In the first chorus, Bush lists what the previous generation has looked for: “a little clue,” “the truth,” and “a little bit of you,” fairly abstract expressions of a need for grounding. Meanwhile, the second and third choruses tell the listener what “we,” Bush’s generation, desires: “another womb,” “our own tomb,” “a drug,” and (my favorite) “a great big hug” among others. Sex, psychological gratification, Freudian solace, spiritual awakening, and getting high as fuck are all options. Bush makes her choruses into anaphoric lists of things to look for — yet every avenue is a dead end. The first chorus ends with “but they never did get,” while the second and third conclude on “but we never do score.” The difference is clear: one generation fails to attain things they could barely conceptualize, while the other sees the entire world and discovers that their search is futile.
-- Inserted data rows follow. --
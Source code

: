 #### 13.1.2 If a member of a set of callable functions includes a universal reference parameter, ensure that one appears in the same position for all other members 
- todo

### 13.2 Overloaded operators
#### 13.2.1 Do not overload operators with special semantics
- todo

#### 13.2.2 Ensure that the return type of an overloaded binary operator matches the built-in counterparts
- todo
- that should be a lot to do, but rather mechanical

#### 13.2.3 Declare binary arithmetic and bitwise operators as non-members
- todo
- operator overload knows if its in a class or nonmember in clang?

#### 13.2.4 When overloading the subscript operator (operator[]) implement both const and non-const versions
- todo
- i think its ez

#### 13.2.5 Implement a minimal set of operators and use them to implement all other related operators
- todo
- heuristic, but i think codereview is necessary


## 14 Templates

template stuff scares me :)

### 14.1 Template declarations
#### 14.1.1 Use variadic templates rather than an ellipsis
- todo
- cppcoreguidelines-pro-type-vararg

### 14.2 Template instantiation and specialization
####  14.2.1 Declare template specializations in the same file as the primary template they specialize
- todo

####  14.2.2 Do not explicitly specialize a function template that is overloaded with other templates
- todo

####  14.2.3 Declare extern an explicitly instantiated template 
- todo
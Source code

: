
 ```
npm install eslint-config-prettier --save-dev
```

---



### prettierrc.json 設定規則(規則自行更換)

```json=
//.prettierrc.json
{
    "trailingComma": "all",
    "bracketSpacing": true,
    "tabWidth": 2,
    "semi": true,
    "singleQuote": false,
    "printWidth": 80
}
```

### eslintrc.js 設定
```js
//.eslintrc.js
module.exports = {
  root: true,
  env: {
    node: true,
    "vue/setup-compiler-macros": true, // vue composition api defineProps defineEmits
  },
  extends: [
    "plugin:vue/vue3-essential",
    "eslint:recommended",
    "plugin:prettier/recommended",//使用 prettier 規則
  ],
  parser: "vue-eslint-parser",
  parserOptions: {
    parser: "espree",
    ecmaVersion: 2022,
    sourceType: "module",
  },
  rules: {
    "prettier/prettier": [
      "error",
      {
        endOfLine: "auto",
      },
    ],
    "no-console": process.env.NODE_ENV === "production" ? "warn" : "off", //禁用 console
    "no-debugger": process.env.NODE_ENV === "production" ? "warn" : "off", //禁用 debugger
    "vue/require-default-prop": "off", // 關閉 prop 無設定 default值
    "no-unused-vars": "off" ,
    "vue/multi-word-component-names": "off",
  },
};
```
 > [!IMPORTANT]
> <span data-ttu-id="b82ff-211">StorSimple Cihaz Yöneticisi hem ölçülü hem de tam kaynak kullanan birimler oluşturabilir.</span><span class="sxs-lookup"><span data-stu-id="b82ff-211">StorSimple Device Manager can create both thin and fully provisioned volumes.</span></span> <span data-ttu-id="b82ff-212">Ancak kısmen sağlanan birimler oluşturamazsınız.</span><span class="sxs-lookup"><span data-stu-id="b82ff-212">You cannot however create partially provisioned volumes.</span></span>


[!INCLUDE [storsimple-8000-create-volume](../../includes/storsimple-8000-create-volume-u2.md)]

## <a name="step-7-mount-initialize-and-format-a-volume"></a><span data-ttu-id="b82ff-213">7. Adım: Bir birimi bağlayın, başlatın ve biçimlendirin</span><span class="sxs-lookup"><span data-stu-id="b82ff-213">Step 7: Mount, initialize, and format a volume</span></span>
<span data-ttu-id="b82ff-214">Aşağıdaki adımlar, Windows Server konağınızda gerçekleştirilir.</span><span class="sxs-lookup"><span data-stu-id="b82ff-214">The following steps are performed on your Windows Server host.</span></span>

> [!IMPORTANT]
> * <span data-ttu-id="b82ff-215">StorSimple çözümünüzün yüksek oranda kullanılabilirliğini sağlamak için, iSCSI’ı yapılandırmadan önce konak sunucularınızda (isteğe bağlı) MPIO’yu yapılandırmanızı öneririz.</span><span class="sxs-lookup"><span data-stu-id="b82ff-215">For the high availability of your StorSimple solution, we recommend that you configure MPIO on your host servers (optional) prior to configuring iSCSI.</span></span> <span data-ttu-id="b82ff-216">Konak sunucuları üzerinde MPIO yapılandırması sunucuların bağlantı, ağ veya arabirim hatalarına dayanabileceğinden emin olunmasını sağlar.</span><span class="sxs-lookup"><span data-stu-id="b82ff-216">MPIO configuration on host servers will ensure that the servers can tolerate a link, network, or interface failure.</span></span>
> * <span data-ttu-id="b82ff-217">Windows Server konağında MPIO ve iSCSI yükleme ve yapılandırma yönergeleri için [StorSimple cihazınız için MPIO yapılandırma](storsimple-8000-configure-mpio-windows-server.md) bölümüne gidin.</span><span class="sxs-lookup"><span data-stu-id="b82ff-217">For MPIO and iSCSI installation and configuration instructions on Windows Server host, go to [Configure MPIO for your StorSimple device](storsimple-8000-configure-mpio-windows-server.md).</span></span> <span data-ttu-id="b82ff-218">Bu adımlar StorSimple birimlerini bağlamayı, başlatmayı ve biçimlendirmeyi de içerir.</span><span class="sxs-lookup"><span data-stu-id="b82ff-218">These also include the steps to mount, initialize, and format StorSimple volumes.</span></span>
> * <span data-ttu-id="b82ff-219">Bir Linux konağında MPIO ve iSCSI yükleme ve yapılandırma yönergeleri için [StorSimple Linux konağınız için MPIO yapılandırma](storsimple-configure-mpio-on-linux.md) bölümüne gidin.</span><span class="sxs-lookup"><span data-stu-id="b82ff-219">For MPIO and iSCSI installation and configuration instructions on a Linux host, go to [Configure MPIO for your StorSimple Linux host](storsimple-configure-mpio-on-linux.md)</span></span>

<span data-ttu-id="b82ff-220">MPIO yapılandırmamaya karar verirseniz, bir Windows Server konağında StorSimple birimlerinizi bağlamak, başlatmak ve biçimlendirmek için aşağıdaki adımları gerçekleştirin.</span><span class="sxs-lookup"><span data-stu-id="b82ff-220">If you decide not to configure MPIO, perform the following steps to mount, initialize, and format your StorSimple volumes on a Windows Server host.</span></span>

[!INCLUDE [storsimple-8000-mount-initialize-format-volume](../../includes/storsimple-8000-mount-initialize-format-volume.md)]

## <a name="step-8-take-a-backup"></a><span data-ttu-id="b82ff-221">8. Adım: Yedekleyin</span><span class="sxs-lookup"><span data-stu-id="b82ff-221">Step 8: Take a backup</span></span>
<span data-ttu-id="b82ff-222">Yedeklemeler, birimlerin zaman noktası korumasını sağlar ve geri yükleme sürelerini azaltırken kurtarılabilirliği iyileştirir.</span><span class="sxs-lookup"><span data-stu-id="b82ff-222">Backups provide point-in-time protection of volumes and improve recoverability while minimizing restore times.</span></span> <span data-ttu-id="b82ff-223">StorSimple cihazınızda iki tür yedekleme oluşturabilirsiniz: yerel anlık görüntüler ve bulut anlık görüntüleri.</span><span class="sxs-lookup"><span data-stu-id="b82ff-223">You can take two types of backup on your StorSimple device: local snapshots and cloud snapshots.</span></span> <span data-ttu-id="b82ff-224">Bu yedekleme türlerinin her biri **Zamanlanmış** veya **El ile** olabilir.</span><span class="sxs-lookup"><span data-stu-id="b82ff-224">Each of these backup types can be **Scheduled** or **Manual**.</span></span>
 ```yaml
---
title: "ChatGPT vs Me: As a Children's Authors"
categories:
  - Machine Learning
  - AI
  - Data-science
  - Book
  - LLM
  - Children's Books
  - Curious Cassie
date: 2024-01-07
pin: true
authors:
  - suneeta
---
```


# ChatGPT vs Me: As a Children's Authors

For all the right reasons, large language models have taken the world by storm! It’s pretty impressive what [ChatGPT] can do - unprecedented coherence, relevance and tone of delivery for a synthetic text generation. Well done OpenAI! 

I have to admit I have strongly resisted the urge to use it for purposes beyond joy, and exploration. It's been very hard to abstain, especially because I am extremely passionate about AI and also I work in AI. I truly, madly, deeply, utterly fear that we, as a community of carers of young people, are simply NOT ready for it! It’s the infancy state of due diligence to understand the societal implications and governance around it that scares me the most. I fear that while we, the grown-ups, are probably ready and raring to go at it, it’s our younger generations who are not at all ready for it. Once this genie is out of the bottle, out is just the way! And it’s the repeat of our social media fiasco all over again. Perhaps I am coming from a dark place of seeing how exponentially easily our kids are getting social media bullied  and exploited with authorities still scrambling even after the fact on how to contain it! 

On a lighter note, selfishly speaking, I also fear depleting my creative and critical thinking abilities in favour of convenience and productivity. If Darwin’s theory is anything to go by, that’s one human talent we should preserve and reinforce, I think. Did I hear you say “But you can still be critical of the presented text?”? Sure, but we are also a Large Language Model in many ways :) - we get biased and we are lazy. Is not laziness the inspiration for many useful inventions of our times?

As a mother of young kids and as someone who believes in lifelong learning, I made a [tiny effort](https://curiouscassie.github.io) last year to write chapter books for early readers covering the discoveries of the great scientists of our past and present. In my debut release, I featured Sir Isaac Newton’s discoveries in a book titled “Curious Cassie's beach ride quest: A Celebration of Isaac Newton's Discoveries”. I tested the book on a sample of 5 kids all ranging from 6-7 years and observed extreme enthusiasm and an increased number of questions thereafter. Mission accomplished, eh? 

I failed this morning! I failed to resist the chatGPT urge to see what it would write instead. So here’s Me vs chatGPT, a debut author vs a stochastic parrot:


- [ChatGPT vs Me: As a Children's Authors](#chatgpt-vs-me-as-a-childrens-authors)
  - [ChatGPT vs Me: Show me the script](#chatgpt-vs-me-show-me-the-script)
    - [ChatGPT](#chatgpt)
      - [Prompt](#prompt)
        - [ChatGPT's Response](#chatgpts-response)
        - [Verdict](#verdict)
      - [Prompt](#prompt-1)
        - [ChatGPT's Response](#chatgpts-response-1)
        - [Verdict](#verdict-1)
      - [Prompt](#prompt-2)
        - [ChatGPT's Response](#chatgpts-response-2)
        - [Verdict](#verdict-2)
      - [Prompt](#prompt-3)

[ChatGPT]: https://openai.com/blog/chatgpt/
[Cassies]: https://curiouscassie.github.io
Burying one’s head in pleasures fails as wish fulfilment: one learns all about the world, but still arrives at a dead end.

Kate Bush is equally willing to find new musical ways of being a medium. “All We Ever Look For” is one of Bush’s first songs to be extensively constructed using a CMI Fairlight. For those unfamiliar with the machine, it’s an early sampler and synthesizer. Its user can use preprogrammed sounds or record their own sounds into the machine and play them on the Fairlight as a melody.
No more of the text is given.